Starting from the line with "reset the robot." and going up to and including the line with "Next - problems with traditional GANs", copy the listing below exactly. Leave all images out.
::::
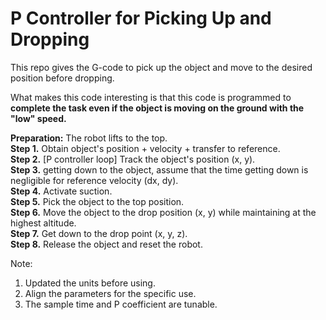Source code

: # P Controller for Picking Up and Dropping  

This repo gives the G-code to pick up the object and move to the desired position before dropping.  

What makes this code interesting is that this code is programmed to   
**complete the task even if the object is moving on the ground with the "low" speed.**  

**Preparation:** The robot lifts to the top.  
**Step 1.** Obtain object's position + velocity + transfer to reference.  
**Step 2.** [P controller loop] Track the object's position (x, y).  
**Step 3.** getting down to the object, assume that the time getting down is negligible for reference velocity (dx, dy).  
**Step 4.** Activate suction.  
**Step 5.** Pick the object to the top position.  
**Step 6.** Move the object to the drop position (x, y) while maintaining at the highest altitude.  
**Step 7.** Get down to the drop point (x, y, z).  
**Step 8.** Release the object and reset the robot.  

Note:  
1. Updated the units before using.
2. Align the parameters for the specific use.
3. The sample time and P coefficient are tunable.

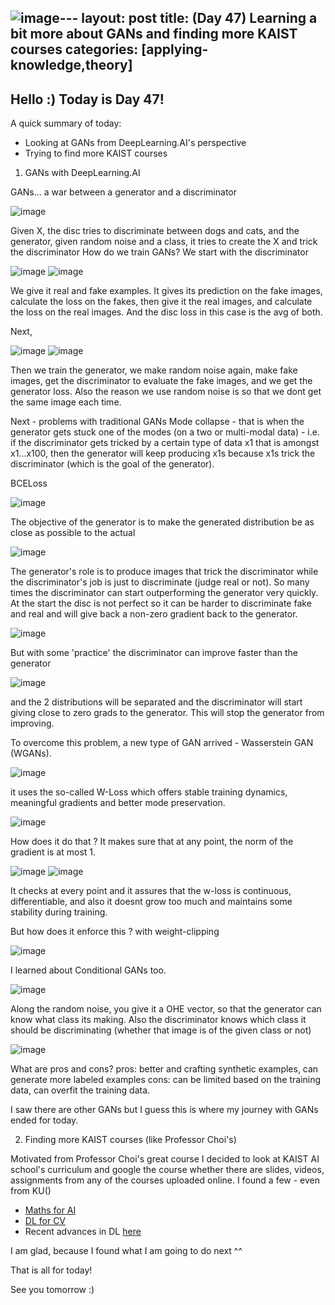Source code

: ![image](https://github.com/user-attachments/assets/89152884-599e-461f-a8bd-4a6a40ab5159)---
layout: post
title: (Day 47) Learning a bit more about GANs and finding more KAIST courses
categories: [applying-knowledge,theory]
---

## Hello :) Today is Day 47!
A quick summary of today:
* Looking at GANs from DeepLearning.AI's perspective
* Trying to find more KAIST courses

1) GANs with DeepLearning.AI

GANs... a war between a generator and a discriminator

![image](https://github.com/user-attachments/assets/2686dde5-fade-410b-8172-f837f66cfdbd)

Given X, the disc tries to discriminate between dogs and cats, and the generator, given random noise and a class, it tries to create the X and trick the discriminator
How do we train GANs?
We start with the discriminator

![image](https://github.com/user-attachments/assets/ab650e26-b8d6-49e7-9bc0-d1aeeaa618fa)
![image](https://github.com/user-attachments/assets/2dda79b6-3106-4ce1-9c15-09587f484ba5)

We give it real and fake examples. It gives its prediction on the fake images, calculate the loss on the fakes, then give it the real images, and calculate the loss on the real images. And the disc loss in this case is the avg of both. 

Next,

![image](https://github.com/user-attachments/assets/ff1cb7ff-4a88-4c33-a44e-596d17c62890)
![image](https://github.com/user-attachments/assets/a061f172-45c0-4360-a090-141b9a89ef87)

Then we train the generator,  we make random noise again, make fake images, get the discriminator to evaluate the fake images, and we get the generator loss. 
Also the reason we use random noise is so that we dont get the same image each time. 

Next - problems with traditional GANs
Mode collapse - that is when the generator gets stuck one of the modes (on a two or multi-modal data) - i.e. if the discriminator gets tricked by a certain type of data x1 that is amongst x1...x100, then the generator will keep producing x1s because x1s trick the discriminator (which is the goal of the generator).

BCELoss

![image](https://github.com/user-attachments/assets/f70d18cf-0bef-4752-b55d-47ad745cb1c7)

The objective of the generator is to make the generated distribution be as close as possible to the actual

![image](https://github.com/user-attachments/assets/bd4c762f-0ced-48b6-a8bf-e9f2683ab211)

The generator's role is to produce images that trick the discriminator while the discriminator's job is just to discriminate (judge real or not). So many times the discriminator can start outperforming the generator very quickly. At the start the disc is not perfect so it can be harder to discriminate fake and real and will give back a non-zero gradient back to the generator. 

![image](https://github.com/user-attachments/assets/073a9929-04d0-4daf-beec-9f9abc820aaa)

But with some 'practice' the discriminator can improve faster than the generator

![image](https://github.com/user-attachments/assets/098a5448-3191-4bab-ba37-7d48d7bd0afe)

and the 2 distributions will be separated and the discriminator will start giving close to zero grads to the generator. This will stop the generator from improving. 

To overcome this problem, a new type of GAN arrived - Wasserstein GAN (WGANs).

![image](https://github.com/user-attachments/assets/da96a047-4e5c-46b7-a570-662ffdbc7802)

it uses the so-called W-Loss which offers stable training dynamics, meaningful gradients and better mode preservation. 

![image](https://github.com/user-attachments/assets/f72bb869-e119-4b17-a463-95dff7763bf9)

How does it do that ? It makes sure that at any point, the norm of the gradient is at most 1.

![image](https://github.com/user-attachments/assets/e689a562-b144-4dea-ada8-d4e8b771fa52)
![image](https://github.com/user-attachments/assets/0b61d0ce-60ca-4648-bba5-2405707322de)

It checks at every point and it assures that the w-loss is continuous, differentiable, and also it doesnt grow too much and maintains some stability during training.

But how does it enforce this ?
with weight-clipping

![image](https://github.com/user-attachments/assets/349d0cb8-b986-4323-bcb5-936d5e60bc01)

I learned about Conditional GANs too. 

![image](https://github.com/user-attachments/assets/9c475038-d8f6-4c5f-802d-606bfa44254c)

Along the random noise, you give it a OHE vector, so that the generator can know what class its making. Also the discriminator knows which class it should be discriminating (whether that image is of the given class or not)

![image](https://github.com/user-attachments/assets/239534cd-0d63-4b67-8e14-e08b29353403)

What are pros and cons?
pros: better and crafting synthetic examples, can generate more labeled examples
cons: can be limited based on the training data, can overfit the training data.

I saw there are other GANs but I guess this is where my journey with GANs ended for today.


2) Finding more KAIST courses (like Professor Choi's)

Motivated from Professor Choi's great course I decided to look at KAIST AI school's curriculum and google the course whether there are slides, videos, assignments from any of the courses uploaded online. I found a few - even from KU(<happy noises>)

* [Maths for AI](https://alinlab.kaist.ac.kr/ai503_2021.html)
* [DL for CV](https://github.com/suulkyy/ai604-s21/tree/main)
* Recent advances in DL [here](https://alinlab.kaist.ac.kr/ai602_2023.html)

I am glad, because I found what I am going to do next ^^

That is all for today!

See you tomorrow :) 
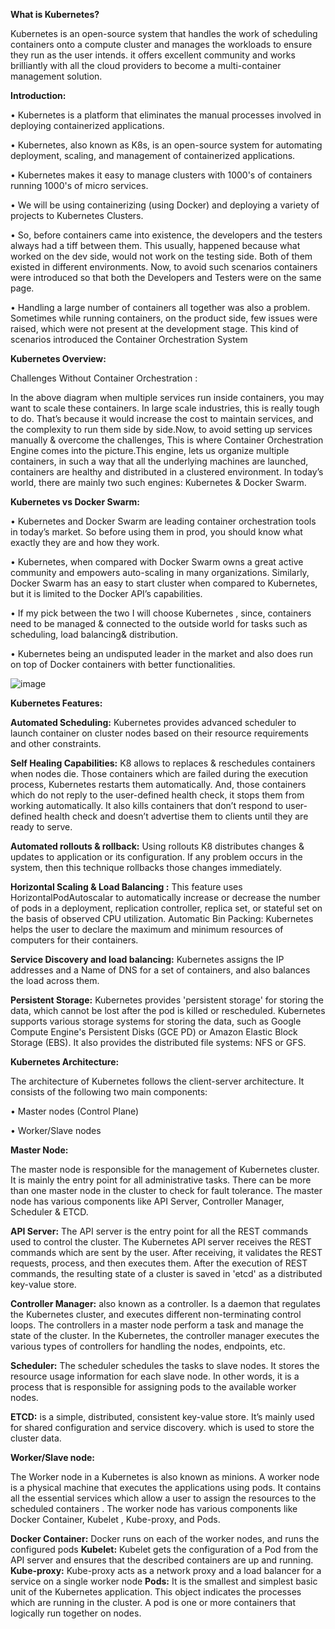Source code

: **What is Kubernetes?**

  Kubernetes is an open-source system that handles the work of scheduling containers onto a compute cluster and manages the workloads to ensure they run as the user intends.  it offers excellent community and works brilliantly with all the cloud providers to become a multi-container management solution. 

**Introduction:**

•	Kubernetes is a platform that eliminates the manual processes involved in deploying containerized applications.

•	Kubernetes, also known as K8s, is an open-source system for automating deployment, scaling, and management of containerized applications.

•	Kubernetes makes it easy to manage clusters with 1000's of containers running 1000's of micro services. 

•	We will be using containerizing (using Docker) and deploying a variety of projects to Kubernetes Clusters.

•	So, before containers came into existence, the developers and the testers always had a tiff between them. This usually, happened because what worked on the dev side, would not work on the testing side. Both of them existed in different environments. Now, to avoid such scenarios containers were introduced so that both the Developers and Testers were on the same page.

•	Handling a large number of containers all together was also a problem. Sometimes while running containers, on the product side, few issues were raised, which were not present at the development stage. This kind of scenarios introduced the Container Orchestration System

**Kubernetes Overview:**

 Challenges Without Container Orchestration :
 
 In the above diagram when multiple services run inside containers, you may want to scale these containers. In large scale industries, this is really tough to do.
 That’s because it would increase the cost to maintain services, and the complexity to run them side by side.Now, to avoid setting up services manually & overcome 
 the challenges, This is where Container Orchestration Engine comes into the picture.This engine, lets us organize multiple containers, in such a way that all the
 underlying machines are launched, containers are healthy and distributed in a clustered environment.
 In today’s world, there are mainly two such engines: Kubernetes & Docker Swarm.    

**Kubernetes vs Docker Swarm:**

•	Kubernetes and Docker Swarm are leading container orchestration tools in today’s market. So before using them in prod, you should know what exactly they are and how they work.

•	Kubernetes, when compared with Docker Swarm owns a great active community and empowers auto-scaling in many organizations. Similarly, Docker Swarm has an easy to start cluster when compared to Kubernetes, but it is limited to the Docker API’s capabilities.  
 
•	 If my pick between the two I will choose Kubernetes , since, containers need to be managed & connected to the outside world for tasks such as scheduling, load balancing& distribution.

•	Kubernetes being an undisputed leader in the market and also does run on top of Docker containers with better functionalities.

![image](https://user-images.githubusercontent.com/107674435/188806985-8992f206-c90f-4c1d-8f4b-c8fc42c54c2f.png)

**Kubernetes Features:**
 
**Automated Scheduling:** Kubernetes provides advanced scheduler to launch container on cluster nodes based on their resource requirements and other constraints.

**Self Healing Capabilities:** K8 allows to replaces & reschedules containers when nodes die.  Those containers which are failed during the execution process, Kubernetes restarts them automatically. And, those containers which do not reply to the user-defined health check, it stops them from working automatically. It also kills containers that don’t respond to user-defined health check and doesn’t advertise them to clients until they are ready to serve.

**Automated rollouts & rollback:** Using rollouts K8 distributes changes & updates to application or its configuration. If any problem occurs in the system, then this technique rollbacks those changes immediately. 

**Horizontal Scaling & Load Balancing :**  This feature uses HorizontalPodAutoscalar to automatically increase or decrease the number of pods in a deployment, replication controller, replica set, or stateful set on the basis of observed CPU utilization. Automatic Bin Packing: Kubernetes helps the user to declare the maximum and minimum resources of computers for their containers.

**Service Discovery and load balancing:** Kubernetes assigns the IP addresses and a Name of DNS for a set of containers, and also balances the load across them.

**Persistent Storage:** Kubernetes provides 'persistent storage' for storing the data, which cannot be lost after the pod is killed or rescheduled. Kubernetes supports various storage systems for storing the data, such as Google Compute Engine's Persistent Disks (GCE PD) or Amazon Elastic Block Storage (EBS). It also provides the distributed file systems: NFS or GFS.

**Kubernetes Architecture:**
 
The architecture of Kubernetes follows the client-server architecture. It consists of the following two main components:

•	Master nodes (Control Plane)

•	Worker/Slave nodes

**Master Node:**

The master node is responsible for the management of Kubernetes cluster. It is mainly the entry point for all administrative tasks. There can be more than one master node in the cluster to check for fault tolerance. The master node has various components like API Server, Controller Manager, Scheduler & ETCD.
 
**API Server:** The API server is the entry point for all the REST commands used to control the cluster. The Kubernetes API server receives the REST commands which are sent by the user. After receiving, it validates the REST requests, process, and then executes them. After the execution of REST commands, the resulting state of a cluster is saved in 'etcd' as a distributed key-value store.

**Controller Manager:** also known as a controller. Is a daemon that regulates the Kubernetes cluster, and executes different non-terminating control loops.  The controllers in a master node perform a task and manage the state of the cluster. In the Kubernetes, the controller manager executes the various types of controllers for handling the nodes, endpoints, etc.

**Scheduler:** The scheduler schedules the tasks to slave nodes. It stores the resource usage information for each slave node. In other words, it is a process that is responsible for assigning pods to the available worker nodes.

**ETCD:**  is a simple, distributed, consistent key-value store. It’s mainly used for shared configuration and service discovery. which is used to store the cluster data. 

**Worker/Slave node:**

The Worker node in a Kubernetes is also known as minions. A worker node is a physical machine that executes the applications using pods. It contains all the essential services which allow a user to assign the resources to the scheduled containers . The worker node has various components like Docker Container, Kubelet , Kube-proxy, and Pods.
 
**Docker Container:** Docker runs on each of the worker nodes, and runs the configured pods
**Kubelet:** Kubelet gets the configuration of a Pod from the API server and ensures that the described containers are up and running.
**Kube-proxy:** Kube-proxy acts as a network proxy and a load balancer for a service on a single worker node
**Pods:**  It is the smallest and simplest basic unit of the Kubernetes application. This object indicates the processes which are running in the cluster. A pod is one or more containers that logically run together on nodes.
::::
Solution to this exercise
**Step 8.** Release the object and reset the robot.  

Note:  
1. Updated the units before using.
2. Align the parameters for the specific use.
3. The sample time and P coefficient are tunable.

Source code

: ![image](https://github.com/user-attachments/assets/89152884-599e-461f-a8bd-4a6a40ab5159)---
layout: post
title: (Day 47) Learning a bit more about GANs and finding more KAIST courses
categories: [applying-knowledge,theory]
---

## Hello :) Today is Day 47!
A quick summary of today:
* Looking at GANs from DeepLearning.AI's perspective
* Trying to find more KAIST courses

1) GANs with DeepLearning.AI

GANs... a war between a generator and a discriminator

![image](https://github.com/user-attachments/assets/2686dde5-fade-410b-8172-f837f66cfdbd)

Given X, the disc tries to discriminate between dogs and cats, and the generator, given random noise and a class, it tries to create the X and trick the discriminator
How do we train GANs?
We start with the discriminator

![image](https://github.com/user-attachments/assets/ab650e26-b8d6-49e7-9bc0-d1aeeaa618fa)
![image](https://github.com/user-attachments/assets/2dda79b6-3106-4ce1-9c15-09587f484ba5)

We give it real and fake examples. It gives its prediction on the fake images, calculate the loss on the fakes, then give it the real images, and calculate the loss on the real images. And the disc loss in this case is the avg of both. 

Next,

![image](https://github.com/user-attachments/assets/ff1cb7ff-4a88-4c33-a44e-596d17c62890)
![image](https://github.com/user-attachments/assets/a061f172-45c0-4360-a090-141b9a89ef87)

Then we train the generator,  we make random noise again, make fake images, get the discriminator to evaluate the fake images, and we get the generator loss. 
Also the reason we use random noise is so that we dont get the same image each time. 

Next - problems with traditional GANs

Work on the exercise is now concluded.